Great, this is at least something.

I guess now the major bottleneck is not in assignment and referencing.

By any chance, could you send me the code so that I can trace it?
I am sorry but I can not give you the complete code. I will try to make some minimal examples of routines which take the most time. But I guess one part will be the call of functions which have mp values as input and mp values inside the function.
Just minimal example would be enough. Very interesting what routines are called from toolbox in your functions.
Hi.

I went through my complete code step by step now.

Most evaluations takes less than 20 times that of double precision like the evaluation of nested functions. The evaluation of nested functions involving bessel functions took me 200 times that of double, but thats not a big problem because they take only a small portion of the complete evaluation time. Following is the problem in my case:

Only a dummy multiplication:

mp.Digits(34);
A=mp(ones(600,6000))+mp(ones(600,6000))*i;
B=mp(ones(600,6000))+mp(ones(600,6000))*i;
tic
A*B.';
toc
Elapsed time is 88.208659 seconds.

In double:

A=ones(600,6000)+ones(600,6000)*i;
B=ones(600,6000)+ones(600,6000)*i;
tic
A*B.';
toc
Elapsed time is 0.368915 seconds.

I need to do such multiplications like 4 times in my code which means about 360 seconds are needed in mp precision for that compared to 1.6 seconds in double precision. If the performance in all functions would be 20 times that of double would be great. :-)

Another question: Did you change the bessel functions already? Because I get a slightly different result since the update.

Thanks.
Hi Michael!

Matrix multiplication is already polished to the extreme.
At the moment, the only thing what we can do for speed-up - is to use CPU with more cores :). 

This will change in future, when we will finish porting to GPU. Then we can expect x5-x10 times increase in performance.

The Bessel module is being actively modified. In the last release I changed algorithms for Y0, Y1, J0 and J1. Still I do not consider it finished or mature. Classical recommended algorithms (I use) suffer from accuracy drop when argument is large and close to being pure imaginary. No publicly available references mention the situation. 

The main issue is information on good algorithms on computing Bessel for complex arguments is scarce. Actually there are only two published papers on the topic.

MATLAB itself uses 30-year old FORTRAN library developed by Amos (http://www.netlib.org/amos/). Now I am trying to make the underling algorithms precision-independent and convert it to C++.
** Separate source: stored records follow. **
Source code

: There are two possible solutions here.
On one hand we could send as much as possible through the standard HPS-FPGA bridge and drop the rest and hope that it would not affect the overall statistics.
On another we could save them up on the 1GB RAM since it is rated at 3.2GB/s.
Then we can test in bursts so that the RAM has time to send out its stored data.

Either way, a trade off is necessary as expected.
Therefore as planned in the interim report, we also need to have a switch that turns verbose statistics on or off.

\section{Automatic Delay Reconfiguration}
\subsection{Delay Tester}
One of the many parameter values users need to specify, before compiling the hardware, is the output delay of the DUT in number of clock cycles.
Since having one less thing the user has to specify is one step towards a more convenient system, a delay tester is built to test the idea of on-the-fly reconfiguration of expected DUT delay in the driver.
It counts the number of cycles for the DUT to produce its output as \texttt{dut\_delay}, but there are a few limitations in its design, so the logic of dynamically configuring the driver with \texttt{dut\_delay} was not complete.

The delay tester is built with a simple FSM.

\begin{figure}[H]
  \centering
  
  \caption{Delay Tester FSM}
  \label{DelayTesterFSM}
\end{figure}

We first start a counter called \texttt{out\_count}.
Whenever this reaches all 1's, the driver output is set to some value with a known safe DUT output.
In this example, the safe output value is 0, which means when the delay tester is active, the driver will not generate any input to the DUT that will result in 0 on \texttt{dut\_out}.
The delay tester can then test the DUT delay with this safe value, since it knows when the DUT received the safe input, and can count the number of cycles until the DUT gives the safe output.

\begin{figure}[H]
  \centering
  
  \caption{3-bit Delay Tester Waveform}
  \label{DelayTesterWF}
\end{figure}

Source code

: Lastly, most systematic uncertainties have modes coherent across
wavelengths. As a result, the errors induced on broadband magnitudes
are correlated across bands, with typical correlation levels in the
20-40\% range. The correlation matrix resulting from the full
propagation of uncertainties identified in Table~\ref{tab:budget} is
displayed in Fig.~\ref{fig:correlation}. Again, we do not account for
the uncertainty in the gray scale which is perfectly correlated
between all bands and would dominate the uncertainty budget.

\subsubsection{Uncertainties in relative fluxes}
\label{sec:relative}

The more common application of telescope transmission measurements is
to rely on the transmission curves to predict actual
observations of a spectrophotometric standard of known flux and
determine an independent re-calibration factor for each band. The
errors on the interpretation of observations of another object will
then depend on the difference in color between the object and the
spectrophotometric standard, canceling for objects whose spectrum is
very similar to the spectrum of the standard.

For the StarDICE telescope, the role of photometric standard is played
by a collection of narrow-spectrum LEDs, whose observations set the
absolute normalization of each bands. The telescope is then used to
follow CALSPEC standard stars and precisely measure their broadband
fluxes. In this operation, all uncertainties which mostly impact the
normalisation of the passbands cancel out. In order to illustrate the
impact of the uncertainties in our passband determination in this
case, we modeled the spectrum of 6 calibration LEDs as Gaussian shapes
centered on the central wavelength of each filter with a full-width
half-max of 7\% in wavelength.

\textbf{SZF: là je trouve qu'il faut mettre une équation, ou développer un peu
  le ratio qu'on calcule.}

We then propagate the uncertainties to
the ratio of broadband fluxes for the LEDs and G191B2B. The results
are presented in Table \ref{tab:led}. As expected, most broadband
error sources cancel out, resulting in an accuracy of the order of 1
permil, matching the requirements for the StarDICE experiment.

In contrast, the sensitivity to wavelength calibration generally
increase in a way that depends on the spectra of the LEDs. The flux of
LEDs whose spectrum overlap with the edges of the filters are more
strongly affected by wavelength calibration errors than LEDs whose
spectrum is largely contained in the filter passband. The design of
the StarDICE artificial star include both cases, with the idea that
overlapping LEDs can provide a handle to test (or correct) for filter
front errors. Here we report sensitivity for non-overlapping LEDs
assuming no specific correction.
Until then please increase precision of argument proportionally to its magnitude, or/and use the built-in MATLAB function.
Sorry for such inconvenience - hopefully will fix it soon.
Hello.

Thank you for the answer. I figured that quadruple precision should take about 20 times that of double according to this poster. (http://atip.org/SGWORKSHOP/Posters/Poster%20-%20MUKINOKI.pdf)
But maybe the reason for that is, that they use GPUs and not CPUs.
There are several ways to represent "quadruple".

We rely on IEEE 754 standard - http://en.wikipedia.org/wiki/Quadruple-precision_floating-point_format

Whereas what the authors use is not actually quadruple, but 31-decimal digit surrogate with reduced exponent range and accuracy issues with really small numbers.

However "double-double" has several advantages - it is better suitable for GPU and low-level CPU optimization tricks.

Some time ago I have implemented my own "double-double" library for tests on GPU. If I find it superior in speed - I will add it to the toolbox as an option.
Dear Michael,

Please update the toolbox to 3.7.6.8114 (released today - Dec. 31).
It has a little bit faster matrix multiplication (10%-50% depending on matrix) and more functions are using the multi-core optimizations among other things.